Virginia Woolf, To the Lighthouse, p. 161
 

Sunday Freewrite

I might as well just type it out this Sunday morning since things will start hopping here in a bit. I woke up at about 4:50 but made myself sleep until 5:50. I got up, had my tea, had some lectio divina in 1 Timothy, and even read a chapter of Asimov. (I think I am getting into him now.) I have also set up a "Good Morning" command that gives me the weather, Reuter's News Update and plays me an hour of Gregorian music. Right now, the nuns of some abbey in Europe are singing their old familiar song to me. I have listened to this playlist for over a year now, and it never gets old. Part of my growth. Part of my peaceful start of the day that makes the whole rest of the day so much better. 

The 1 Timothy meditation essence was to FLEE FROM the love of money (and other vices that are inferred) and RUN TO (Pursue) righteousness, godliness, faith, love, patience, and gentleness. The fruit of all this pursuit is peace (and all other fruits of the Spirit). This truly is the good life. 

We went to Bend, and I realize I still have a fear of going around curvy corners on precipices. I used to have a recurring nightmare about being in a car with a family (like Chitty-Chitty Bang Bang) and going over the edge. Well, I was with my family (minus Michael, who had a job interview), and I was scared. I didn't handle it well! There is still growth to be had. On the way home, we were on the non-precipice side and went slowly behind a truck. I also forced myself to be engrossed in reading my book about Amsterdam, and I did much better. In fact, I had no fear at all. Of course, George was driving and not my less experienced driver son. He was so cute, he said, "Mom, this will be a growing experience for all of us." Sometimes, the things that come out of his mouth are so WISE. He has been like this since he was young. He cuts to the quick. I am so proud of him for going to a Design Conference in Bend without knowing if he would know anyone. He found some professors from his design major and had lunch with them. In the meantime, George and I walked 11 MILES on the Descutes River Trail one day and the other end of about 4 MILES on the next day. It was so fun to be able to walk again. Surprisingly, my RIGHT leg peroneal muscle made bending the RIGHT knee difficult, but my LEFT leg that was fractured on July 18 did GREAT! I am so happy about all the exercise. 

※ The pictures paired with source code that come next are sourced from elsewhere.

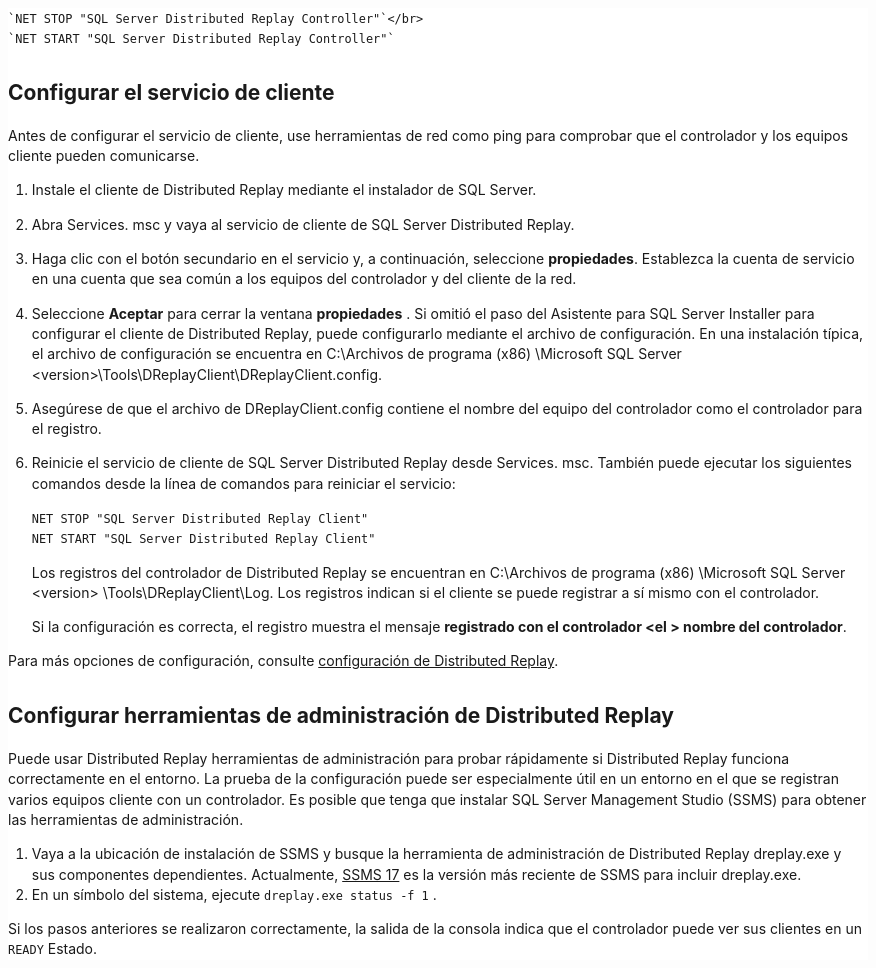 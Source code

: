     `NET STOP "SQL Server Distributed Replay Controller"`</br>
    `NET START "SQL Server Distributed Replay Controller"`

## <a name="set-up-the-client-service"></a>Configurar el servicio de cliente

Antes de configurar el servicio de cliente, use herramientas de red como ping para comprobar que el controlador y los equipos cliente pueden comunicarse.

1. Instale el cliente de Distributed Replay mediante el instalador de SQL Server.
2. Abra Services. msc y vaya al servicio de cliente de SQL Server Distributed Replay.
3. Haga clic con el botón secundario en el servicio y, a continuación, seleccione **propiedades**. Establezca la cuenta de servicio en una cuenta que sea común a los equipos del controlador y del cliente de la red.
4. Seleccione **Aceptar** para cerrar la ventana **propiedades** . Si omitió el paso del Asistente para SQL Server Installer para configurar el cliente de Distributed Replay, puede configurarlo mediante el archivo de configuración. En una instalación típica, el archivo de configuración se encuentra en C:\Archivos de programa (x86) \Microsoft SQL Server \<version\>\Tools\DReplayClient\DReplayClient.config.
5. Asegúrese de que el archivo de DReplayClient.config contiene el nombre del equipo del controlador como el controlador para el registro.
6. Reinicie el servicio de cliente de SQL Server Distributed Replay desde Services. msc. También puede ejecutar los siguientes comandos desde la línea de comandos para reiniciar el servicio:

    `NET STOP "SQL Server Distributed Replay Client"`</br>
    `NET START "SQL Server Distributed Replay Client"`

    Los registros del controlador de Distributed Replay se encuentran en C:\Archivos de programa (x86) \Microsoft SQL Server \<version\> \Tools\DReplayClient\Log. Los registros indican si el cliente se puede registrar a sí mismo con el controlador.

    Si la configuración es correcta, el registro muestra el mensaje **registrado con el controlador <el \> nombre del controlador**.

Para más opciones de configuración, consulte [configuración de Distributed Replay](../tools/distributed-replay/configure-distributed-replay.md).

## <a name="set-up-distributed-replay-administration-tools"></a>Configurar herramientas de administración de Distributed Replay

Puede usar Distributed Replay herramientas de administración para probar rápidamente si Distributed Replay funciona correctamente en el entorno. La prueba de la configuración puede ser especialmente útil en un entorno en el que se registran varios equipos cliente con un controlador. Es posible que tenga que instalar SQL Server Management Studio (SSMS) para obtener las herramientas de administración.

1. Vaya a la ubicación de instalación de SSMS y busque la herramienta de administración de Distributed Replay dreplay.exe y sus componentes dependientes. Actualmente, [SSMS 17](../ssms/release-notes-ssms.md#1791) es la versión más reciente de SSMS para incluir dreplay.exe.
2. En un símbolo del sistema, ejecute `dreplay.exe status -f 1` .

Si los pasos anteriores se realizaron correctamente, la salida de la consola indica que el controlador puede ver sus clientes en un `READY` Estado.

Now, the reality will be that I have to go back to NO GEORGE for a few days after five days with him.. I could be around him 24/7/365. I am so happy in my marriage, and it truly is a gift. He is the nicest person I have ever met. Truly so peaceful and kind and loving. He just woke up, and he just brings peace into a room. 

Well, it has been fifteen minutes. On to reading more Asimov. TTFN. 

Tuesday, October 22, 2019

Freewrite

I think I like freewrites so much. It just helps me to articulate what I am thinking and feeling.

These last two weeks have been intense Enneagram studies. I have this window of time before I go back to teaching in January where I can totally pour myself into this Enneagram Professionals Credentialing Course, and I am going for it, and I love it. I could do it all day. I just got a text from a friend who wanted to know all about the Instinctual Variants, and I am just studying that. She is doing it to understand a loved one better. So there is my HELPER person so excited to be able to help someone love another person better.

As you can see from yesterday's test, I am still highest on SOCIAL, but I think since I have been working on my "instinctual stack," I am much more balanced in the other two. YAY ME! I think Trapdoor has helped me on my INTIMATE (second one also called SEXUAL, but I like One-on-One better or sensual too). Trapdoor opened my eyes to the experience of art and literature.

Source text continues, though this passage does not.